Days of Tears and Awe
Wednesday marked four months since the terrible events of Oct. 7. It was a day for tears, and one for awe, as well.
I went into my online meeting wiping away tears, having just watched seven women, all of them freed hostages who have loved ones still being held captive, speak to the cameras. I watched as one broke down, telling the viewers about her students who had been taken together with her – young people who were undergoing unbounded suffering underground, 122 days of it.
And I watched in awe as another, a woman formerly soft and smiling, a grandmother and kindergarten teacher, had been transformed into a beautiful, steel-faced tower of strength. She reached over to the crying woman, put a hand on her shoulder, gave her the courage to get through what she had to say.
I went into the online meeting prepared for further horror stories, yet nothing prepares you for opening yourself to the personal suffering of others. I listened as a Palestinian refugee living in the US described learning of the 24 members of her family who have been killed in the war, while she, living half a world away, can do nothing to help.

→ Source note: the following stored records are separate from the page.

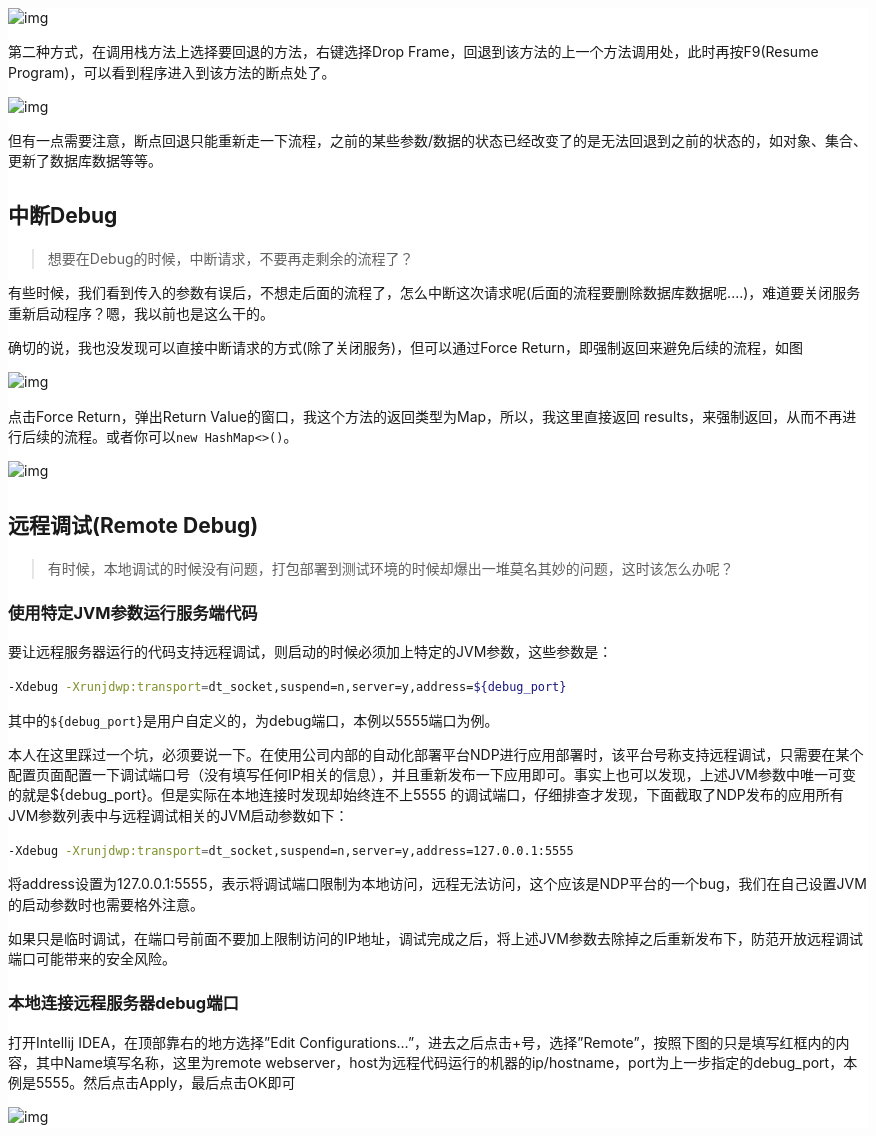 ![img](https://www.pdai.tech/images/java/java-debug-idea-34.png)

第二种方式，在调用栈方法上选择要回退的方法，右键选择Drop Frame，回退到该方法的上一个方法调用处，此时再按F9(Resume Program)，可以看到程序进入到该方法的断点处了。

![img](https://www.pdai.tech/images/java/java-debug-idea-35.png)

但有一点需要注意，断点回退只能重新走一下流程，之前的某些参数/数据的状态已经改变了的是无法回退到之前的状态的，如对象、集合、更新了数据库数据等等。

## 中断Debug

> 想要在Debug的时候，中断请求，不要再走剩余的流程了？

有些时候，我们看到传入的参数有误后，不想走后面的流程了，怎么中断这次请求呢(后面的流程要删除数据库数据呢....)，难道要关闭服务重新启动程序？嗯，我以前也是这么干的。

确切的说，我也没发现可以直接中断请求的方式(除了关闭服务)，但可以通过Force Return，即强制返回来避免后续的流程，如图

![img](https://www.pdai.tech/images/java/java-debug-idea-36.png)

点击Force Return，弹出Return Value的窗口，我这个方法的返回类型为Map，所以，我这里直接返回 results，来强制返回，从而不再进行后续的流程。或者你可以`new HashMap<>()`。

![img](https://www.pdai.tech/images/java/java-debug-idea-37.png)

## 远程调试(Remote Debug)

> 有时候，本地调试的时候没有问题，打包部署到测试环境的时候却爆出一堆莫名其妙的问题，这时该怎么办呢？

### 使用特定JVM参数运行服务端代码

要让远程服务器运行的代码支持远程调试，则启动的时候必须加上特定的JVM参数，这些参数是：

```bash
-Xdebug -Xrunjdwp:transport=dt_socket,suspend=n,server=y,address=${debug_port}
```

其中的`${debug_port}`是用户自定义的，为debug端口，本例以5555端口为例。

本人在这里踩过一个坑，必须要说一下。在使用公司内部的自动化部署平台NDP进行应用部署时，该平台号称支持远程调试，只需要在某个配置页面配置一下调试端口号（没有填写任何IP相关的信息），并且重新发布一下应用即可。事实上也可以发现，上述JVM参数中唯一可变的就是${debug_port}。但是实际在本地连接时发现却始终连不上5555 的调试端口，仔细排查才发现，下面截取了NDP发布的应用所有JVM参数列表中与远程调试相关的JVM启动参数如下：

```bash
-Xdebug -Xrunjdwp:transport=dt_socket,suspend=n,server=y,address=127.0.0.1:5555
```

将address设置为127.0.0.1:5555，表示将调试端口限制为本地访问，远程无法访问，这个应该是NDP平台的一个bug，我们在自己设置JVM的启动参数时也需要格外注意。

如果只是临时调试，在端口号前面不要加上限制访问的IP地址，调试完成之后，将上述JVM参数去除掉之后重新发布下，防范开放远程调试端口可能带来的安全风险。

### 本地连接远程服务器debug端口

打开Intellij IDEA，在顶部靠右的地方选择”Edit Configurations…”，进去之后点击+号，选择”Remote”，按照下图的只是填写红框内的内容，其中Name填写名称，这里为remote webserver，host为远程代码运行的机器的ip/hostname，port为上一步指定的debug_port，本例是5555。然后点击Apply，最后点击OK即可

![img](https://www.pdai.tech/images/java/java-debug-idea-41.png)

“I wake up every morning and wonder who I will lose today,” she says. She told us the story of her brother’s family, who had left their home in Northern Gaza for that of a family member in Khan Younis. He opened the door one there morning to find IDF soldiers shooting at him. Thinking it was a mistake, he closed the door and opened it again. They were still shooting. He grabbed his wife and children and ran, on foot, to the crowded tent camps in Rafiah, trying not to look at the parts of bodies they passed along the way.
I watched in awe as she told us she begins her day by trying to call her brothers and parents, and then goes to work for peace.

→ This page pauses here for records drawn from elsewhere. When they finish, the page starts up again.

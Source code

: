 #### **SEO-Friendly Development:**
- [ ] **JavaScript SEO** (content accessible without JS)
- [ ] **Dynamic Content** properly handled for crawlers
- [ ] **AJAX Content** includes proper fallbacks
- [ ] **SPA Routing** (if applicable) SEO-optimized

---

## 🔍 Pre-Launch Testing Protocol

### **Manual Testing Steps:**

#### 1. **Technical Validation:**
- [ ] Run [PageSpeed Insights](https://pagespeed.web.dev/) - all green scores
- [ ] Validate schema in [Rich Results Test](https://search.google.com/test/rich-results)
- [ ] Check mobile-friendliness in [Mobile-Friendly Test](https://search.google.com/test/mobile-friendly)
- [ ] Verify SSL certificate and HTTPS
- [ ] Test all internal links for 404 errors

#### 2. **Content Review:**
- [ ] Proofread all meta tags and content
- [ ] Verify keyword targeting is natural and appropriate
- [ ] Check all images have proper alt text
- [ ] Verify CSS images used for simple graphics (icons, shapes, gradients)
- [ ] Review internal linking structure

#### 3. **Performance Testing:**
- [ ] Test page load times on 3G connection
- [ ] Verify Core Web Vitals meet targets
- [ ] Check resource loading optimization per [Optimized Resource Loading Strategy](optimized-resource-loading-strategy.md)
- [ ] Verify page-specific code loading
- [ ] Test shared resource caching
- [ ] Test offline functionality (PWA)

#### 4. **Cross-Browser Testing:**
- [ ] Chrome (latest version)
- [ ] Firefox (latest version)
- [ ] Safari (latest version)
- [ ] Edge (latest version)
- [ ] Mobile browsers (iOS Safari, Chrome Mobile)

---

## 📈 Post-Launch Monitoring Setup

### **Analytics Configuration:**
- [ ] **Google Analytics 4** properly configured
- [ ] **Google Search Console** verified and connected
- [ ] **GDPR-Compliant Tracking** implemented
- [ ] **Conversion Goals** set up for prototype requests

She was followed by a doctor who had been in Gaza treating children in July, as he had done every few months for the past few years. He told us about colleagues who had been killed, some along with their families. That included some of the doctors he had worked with in a clinic – a center in a refugee camp, which is no longer there. He told us of courageous doctors who continued to treat the patients who could not be moved, even as Israeli troops stormed their hospitals in search of Hamas fighters. He told us about the medical staff who had been arrested, 100 of them still being held.

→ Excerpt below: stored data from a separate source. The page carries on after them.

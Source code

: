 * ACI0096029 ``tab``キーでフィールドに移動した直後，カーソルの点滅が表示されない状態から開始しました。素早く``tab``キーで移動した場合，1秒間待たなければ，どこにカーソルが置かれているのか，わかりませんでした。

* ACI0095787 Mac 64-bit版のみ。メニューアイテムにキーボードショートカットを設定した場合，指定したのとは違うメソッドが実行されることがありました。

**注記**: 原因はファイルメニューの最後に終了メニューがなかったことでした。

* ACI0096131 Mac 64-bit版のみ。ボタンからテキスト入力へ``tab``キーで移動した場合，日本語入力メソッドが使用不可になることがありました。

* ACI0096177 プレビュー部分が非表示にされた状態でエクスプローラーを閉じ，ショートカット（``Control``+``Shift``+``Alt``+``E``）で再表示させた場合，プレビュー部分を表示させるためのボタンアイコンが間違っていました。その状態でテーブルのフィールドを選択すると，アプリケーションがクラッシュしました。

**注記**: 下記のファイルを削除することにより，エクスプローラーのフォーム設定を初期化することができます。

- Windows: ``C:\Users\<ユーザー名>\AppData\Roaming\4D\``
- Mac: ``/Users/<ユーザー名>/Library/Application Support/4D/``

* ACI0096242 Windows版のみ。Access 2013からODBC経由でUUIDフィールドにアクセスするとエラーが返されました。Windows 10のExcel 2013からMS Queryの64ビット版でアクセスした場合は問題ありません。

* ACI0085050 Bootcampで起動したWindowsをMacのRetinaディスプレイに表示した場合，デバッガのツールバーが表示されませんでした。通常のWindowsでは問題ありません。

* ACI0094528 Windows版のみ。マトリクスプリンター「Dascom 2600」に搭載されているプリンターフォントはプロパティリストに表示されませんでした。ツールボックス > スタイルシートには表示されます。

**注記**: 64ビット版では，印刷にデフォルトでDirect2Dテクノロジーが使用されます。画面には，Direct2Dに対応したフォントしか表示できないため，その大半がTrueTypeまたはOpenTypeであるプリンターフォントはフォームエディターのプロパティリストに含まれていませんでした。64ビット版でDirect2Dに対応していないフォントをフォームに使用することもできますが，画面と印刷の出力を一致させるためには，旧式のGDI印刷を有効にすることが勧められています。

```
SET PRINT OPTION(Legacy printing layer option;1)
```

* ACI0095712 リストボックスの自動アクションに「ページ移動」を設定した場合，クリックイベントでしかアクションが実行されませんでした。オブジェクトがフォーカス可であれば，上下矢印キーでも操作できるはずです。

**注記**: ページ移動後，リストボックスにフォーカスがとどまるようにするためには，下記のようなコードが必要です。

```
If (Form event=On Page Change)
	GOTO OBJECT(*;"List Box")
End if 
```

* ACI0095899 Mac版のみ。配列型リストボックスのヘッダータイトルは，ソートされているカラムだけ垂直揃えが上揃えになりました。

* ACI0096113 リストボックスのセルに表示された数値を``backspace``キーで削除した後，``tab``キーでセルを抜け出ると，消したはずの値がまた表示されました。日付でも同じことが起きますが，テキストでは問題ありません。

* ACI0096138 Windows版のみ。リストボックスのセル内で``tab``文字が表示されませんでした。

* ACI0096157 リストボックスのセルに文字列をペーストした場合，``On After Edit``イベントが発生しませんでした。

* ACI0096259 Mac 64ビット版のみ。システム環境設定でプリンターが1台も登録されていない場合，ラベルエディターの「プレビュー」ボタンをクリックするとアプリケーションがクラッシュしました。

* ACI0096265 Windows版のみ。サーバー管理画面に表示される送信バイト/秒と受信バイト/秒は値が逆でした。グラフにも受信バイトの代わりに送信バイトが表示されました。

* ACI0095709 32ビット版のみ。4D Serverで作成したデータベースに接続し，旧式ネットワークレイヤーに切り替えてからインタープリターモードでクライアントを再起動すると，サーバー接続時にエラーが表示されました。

He spoke to us about the few hospitals left, the doctors trying to treat tens of thousands of wounded without access to enough medications or surgical supplies. When he manages to get in touch, the doctors there tell him of facing problems they had never before seen on this scale: diseases of malnutrition and starvation, lack of sanitation and overcrowding.
I listened in awe as he told us he speaks with some of those colleagues daily, giving them advice as best he can on dealing with a huge humanitarian crisis they are helpless to solve and giving them hope that the war will end and medical help will return.
There is no “yes, but,” here. There is no competition to decide whose suffering is worse, whose trauma is greater. Both are unfathomable, unconscionable and both need to be stopped, as soon as possible.
We need to end this war as quickly as we can, in a way that will end the suffering on both sides. That is, we need to find a way to reframe the issues, to look for hope, rather than acting out of blind rage and hatred, to forget “winning” and think about concluding. All of the speakers, Jewish and Palestinian, revealed to us their attempts to act in the face of hopelessness, and we must add to their power, reduce their helplessness. We need to open our eyes to the complexity – to the human beings on both sides. Anthony Blinken, our sometimes-annoying national conscience, warned against the dangers of dehumanizing. Too late. We all need to rehumanize.
I found three awesome heroes yesterday – three people who will refuse to stop speaking out until all the hostages are released, until entire families stop getting killed, until the wounded and sick can be cared for, until a Palestinian refugee who works for peace can visit this country without fear of arrest. I am counting on those three and others like them to keep pushing for peace, and to help the rest of us shape that peace once it appears on the horizon.